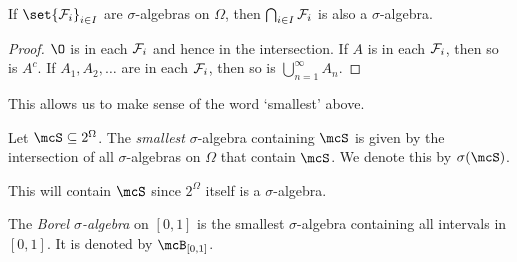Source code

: \begin{exercise}
    If $\set{\F_i}_{i \in I}$ are $\sigma$-algebras on $\Omega$, then
    $\bigcap_{i \in I} \mathcal F_i$ is also a $\sigma$-algebra.
\end{exercise}
\begin{proof}
    $\O$ is in each $\mathcal F_i$ and hence in the intersection.
    If $A$ is in each $\mathcal F_i$, then so is $A^c$.
    If $A_1, A_2, \ldots$ are in each $\mathcal F_i$, then so is
    $\bigcup_{n=1}^\infty A_n$.
\end{proof}

This allows us to make sense of the word `smallest' above.
\begin{definition} \label{def:sigma:gen}
    Let $\mcS \subseteq 2^\Omega$.
    The \emph{smallest} $\sigma$-algebra containing $\mcS$ is given by the
    intersection of all $\sigma$-algebras on $\Omega$ that contain $\mcS$.
    We denote this by $\sigma(\mcS)$.
\end{definition}
This will contain $\mcS$ since $2^\Omega$ itself is a $\sigma$-algebra.

\begin{example}
    The \emph{Borel $\sigma$-algebra} on $[0, 1]$ is the smallest
    $\sigma$-algebra containing all intervals in $[0, 1]$.
    It is denoted by $\mcB_{[0, 1]}$.
\end{example}
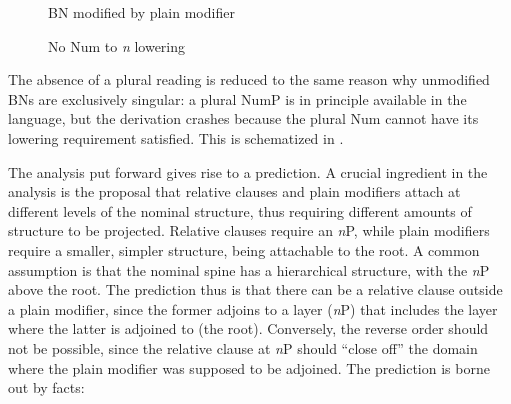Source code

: \documentclass[output=paper]{langscibook}
\begin{document}
\begin{figure}
\begin{floatrow}
\captionsetup{margin=.05\linewidth}
        {\caption{BN modified by plain modifier\label{fon:pLEjNBrZlTrE}}}%
        {\caption{No Num to \textit{n} lowering\label{fig:BrexApNoLowWw}}}
\end{floatrow}
\end{figure}

		
The absence of a plural reading is reduced to the same reason why unmodified BNs are exclusively singular: a plural NumP is in principle available in the language, but the derivation crashes because the plural Num cannot have its lowering requirement satisfied. This is schematized in .
	
	The analysis put forward gives rise to a prediction. A crucial ingredient in the analysis is the proposal that relative clauses and plain modifiers attach at different levels of the nominal structure, thus requiring different amounts of structure to be projected. Relative clauses require an \textit{n}P, while plain modifiers require a smaller, simpler structure, being attachable to the root. A common assumption is that the nominal spine has a hierarchical structure, with the \textit{n}P above the root. The prediction thus is that there can be a relative clause outside a plain modifier, since the former adjoins to a layer (\textit{n}P) that includes the layer where the latter is adjoined to (the root). Conversely, the reverse order should not be possible, since the relative clause at \textit{n}P should ``close off'' the domain where the plain modifier was supposed to be adjoined. The prediction is borne out by facts:
	
\end{document}
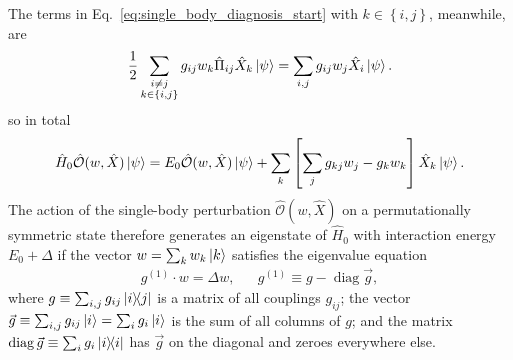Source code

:\documentclass[aps,pra,nofootinbib,twocolumn,superscriptaddress]{revtex4-2}
\newcommand{\f}[2]{\dfrac{#1}{#2}} %
\renewcommand{\sp}[1]{\left[#1\right]} %
\renewcommand{\set}[1]{\left\{#1\right\}} %
\newcommand{\1}{\mathds{1}}
\renewcommand{\H}{\hat H}
\renewcommand{\O}{\hat{\mathcal{O}}}
\DeclareMathOperator{\diag}{diag}
\begin{document}
The terms in Eq.~\eqref{eq:single_body_diagnosis_start} with
$k\in\set{i,j}$, meanwhile, are
\begin{align}
  \f12 \sum_{\substack{i\ne j\\k\in\set{i,j}}}
  g_{ij} w_k \hat\Pi_{ij} \hat X_k \ket\psi
  = \sum_{i,j} g_{ij} w_j \hat X_i \ket\psi.
\end{align}
so in total
\begin{align}
  \H_0 \O(w,\hat X) \ket\psi
  = E_0 \O(w,\hat X) \ket\psi
  + \sum_k \sp{\sum_j g_{kj} w_j - g_k w_k} \hat X_k \ket\psi.
\end{align}
The action of the single-body perturbation $\O(w,\hat X)$ on a permutationally symmetric state therefore generates an eigenstate of $\H_0$ with interaction energy $E_0+\Delta$ if the vector $w=\sum_k w_k \ket{k}$ satisfies the eigenvalue equation
\begin{align}
  g^{(1)} \cdot w = \Delta w, && g^{(1)} \equiv g - \diag\vec g,
  \label{eq:single_body_eig}
\end{align}
where $g \equiv\sum_{i,j} g_{ij} \op{i}{j}$ is a matrix of all couplings $g_{ij}$; the vector $\vec g \equiv \sum_{i,j} g_{ij} \ket{i} = \sum_i g_i \ket{i}$ is the sum of all columns of $g$; and the matrix $\diag\vec g \equiv \sum_i g_i \op{i}$ has $\vec g$ on the diagonal and zeroes everywhere else.
\end{document}
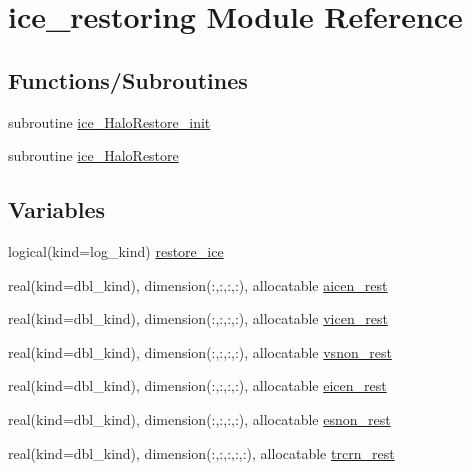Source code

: \hypertarget{namespaceice__restoring}{
\section{ice\_\-restoring Module Reference}
\label{namespaceice__restoring}
}
\subsection*{Functions/Subroutines}
\begin{DoxyCompactItemize}
\item 
subroutine \hyperlink{namespaceice__restoring_a5abeabb1c3d2382c18bedd81914b9b60}{ice\_\-HaloRestore\_\-init}
\item 
subroutine \hyperlink{namespaceice__restoring_a49df88e98add45cf36562220985fea56}{ice\_\-HaloRestore}
\end{DoxyCompactItemize}
\subsection*{Variables}
\begin{DoxyCompactItemize}
\item 
logical(kind=log\_\-kind) \hyperlink{namespaceice__restoring_a4c1ab4e7a35fa0a753fd36909805bfc9}{restore\_\-ice}
\item 
real(kind=dbl\_\-kind), dimension(:,:,:,:), allocatable \hyperlink{namespaceice__restoring_a1e0ef4f98814f59a3331155876b9a23f}{aicen\_\-rest}
\item 
real(kind=dbl\_\-kind), dimension(:,:,:,:), allocatable \hyperlink{namespaceice__restoring_a4ebbb2fde1fd6d9cd8b5e5b9d3d87282}{vicen\_\-rest}
\item 
real(kind=dbl\_\-kind), dimension(:,:,:,:), allocatable \hyperlink{namespaceice__restoring_a631c5dd66d9dbbad28240813763f7acf}{vsnon\_\-rest}
\item 
real(kind=dbl\_\-kind), dimension(:,:,:,:), allocatable \hyperlink{namespaceice__restoring_a355c3e0f0ff976375ef772137ca2fb89}{eicen\_\-rest}
\item 
real(kind=dbl\_\-kind), dimension(:,:,:,:), allocatable \hyperlink{namespaceice__restoring_a58f323dca24452c0602f2010b2bdec76}{esnon\_\-rest}
\item 
real(kind=dbl\_\-kind), dimension(:,:,:,:,:), allocatable \hyperlink{namespaceice__restoring_a4d5ba93af3c3dfb0760f609dc7ed6692}{trcrn\_\-rest}
\end{DoxyCompactItemize}


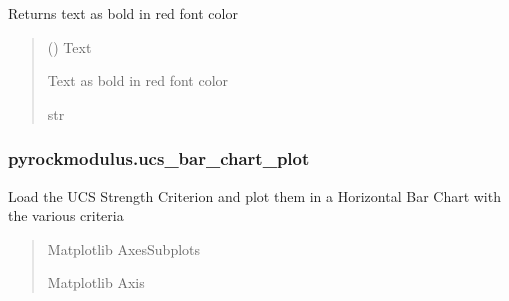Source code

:\documentclass[letterpaper,10pt,english]{sphinxmanual}
\begin{document}

\begin{fulllineitems}
\label{\detokenize{pyrockmodulus:pyrockmodulus.formatting_codes.red_text}}
\pysigstartsignatures
{}
\pysigstopsignatures
\sphinxAtStartPar
Returns text as bold in red font color
\begin{quote}\begin{description}
\sphinxAtStartPar
{} () \textendash{} Text

\sphinxAtStartPar
Text as bold in red font color

\sphinxAtStartPar
str

\end{description}\end{quote}

\end{fulllineitems}



\subsubsection{pyrockmodulus.ucs\_bar\_chart\_plot}
\label{\detokenize{pyrockmodulus:module-pyrockmodulus.ucs_bar_chart_plot}}\label{\detokenize{pyrockmodulus:pyrockmodulus-ucs-bar-chart-plot}}

\begin{fulllineitems}
\label{\detokenize{pyrockmodulus:pyrockmodulus.ucs_bar_chart_plot.initial_processing}}
\pysigstartsignatures
{}
\pysigstopsignatures
\sphinxAtStartPar
Load the UCS Strength Criterion and plot them in a Horizontal Bar Chart with the various criteria
\begin{quote}\begin{description}
\sphinxAtStartPar
Matplotlib AxesSubplots

\sphinxAtStartPar
Matplotlib Axis

\end{description}\end{quote}

\end{fulllineitems}
\end{document}
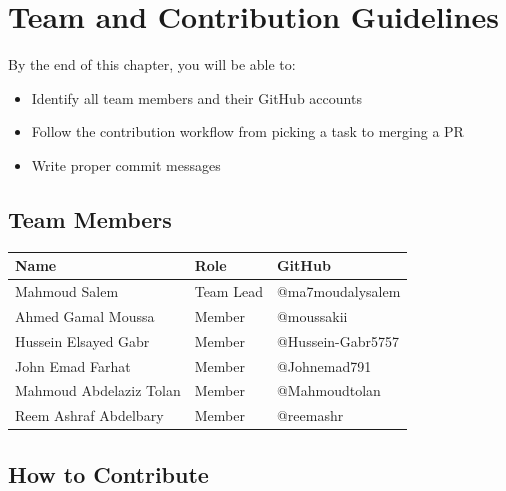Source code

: \documentclass[12pt, a4paper, oneside]{report}
\begin{document}
\chapter{Team and Contribution Guidelines}
\label{ch:team}

\begin{objectivebox}
By the end of this chapter, you will be able to:
\begin{itemize}
    \item Identify all team members and their GitHub accounts
    \item Follow the contribution workflow from picking a task to merging a PR
    \item Write proper commit messages
\end{itemize}
\end{objectivebox}

\section{Team Members}

\begin{center}
\begin{tabular}{l l l}
    \toprule
    \textbf{Name} & \textbf{Role} & \textbf{GitHub} \\
    \midrule
    Mahmoud Salem & Team Lead & @ma7moudalysalem \\
    Ahmed Gamal Moussa & Member & @moussakii \\
    Hussein Elsayed Gabr & Member & @Hussein-Gabr5757 \\
    John Emad Farhat & Member & @Johnemad791 \\
    Mahmoud Abdelaziz Tolan & Member & @Mahmoudtolan \\
    Reem Ashraf Abdelbary & Member & @reemashr \\
    \bottomrule
\end{tabular}
\end{center}

\section{How to Contribute}
\end{document}
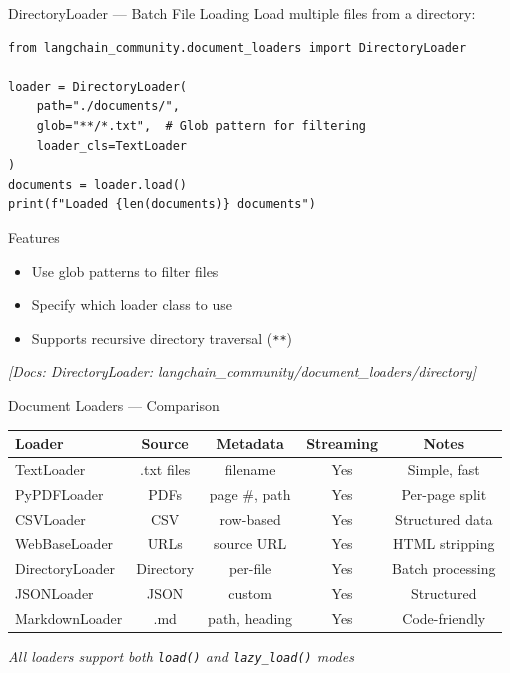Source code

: \documentclass[aspectratio=169,11pt]{beamer}
\newcommand{\docref}[1]{{\scriptsize\color{docgray}[Docs: #1]}}
\begin{document}
\begin{frame}[fragile]{DirectoryLoader --- Batch File Loading}
  Load multiple files from a directory:
  \begin{lstlisting}
from langchain_community.document_loaders import DirectoryLoader

loader = DirectoryLoader(
    path="./documents/",
    glob="**/*.txt",  # Glob pattern for filtering
    loader_cls=TextLoader
)
documents = loader.load()
print(f"Loaded {len(documents)} documents")
  \end{lstlisting}

  \vspace{0.5cm}
  \begin{conceptbox}{Features}
    \begin{itemize}
    \setlength{\itemsep}{1pt}
      \item Use glob patterns to filter files
      \item Specify which loader class to use
      \item Supports recursive directory traversal (\texttt{**})
    \end{itemize}
  \end{conceptbox}

  \textit{\docref{DirectoryLoader: langchain\_community/document\_loaders/directory}}
\end{frame}

\begin{frame}{Document Loaders --- Comparison}
  \begin{center}
    \small
    \begin{tabular}{lcccc}
      \toprule
      \textbf{Loader} & \textbf{Source} & \textbf{Metadata} & \textbf{Streaming} & \textbf{Notes} \\
      \midrule
      TextLoader & .txt files & filename & Yes & Simple, fast \\
      PyPDFLoader & PDFs & page \#, path & Yes & Per-page split \\
      CSVLoader & CSV & row-based & Yes & Structured data \\
      WebBaseLoader & URLs & source URL & Yes & HTML stripping \\
      DirectoryLoader & Directory & per-file & Yes & Batch processing \\
      JSONLoader & JSON & custom & Yes & Structured \\
      MarkdownLoader & .md & path, heading & Yes & Code-friendly \\
      \bottomrule
    \end{tabular}
  \end{center}

  \vspace{1cm}
  \textit{All loaders support both \texttt{load()} and \texttt{lazy\_load()} modes}
\end{frame}
\end{document}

::::

▶ [Instructions to follow]
Each line of the data above containing the string "font" is to be copied.

▶ [Solution to this exercise]
Returns text as bold in red font color
Text as bold in red font color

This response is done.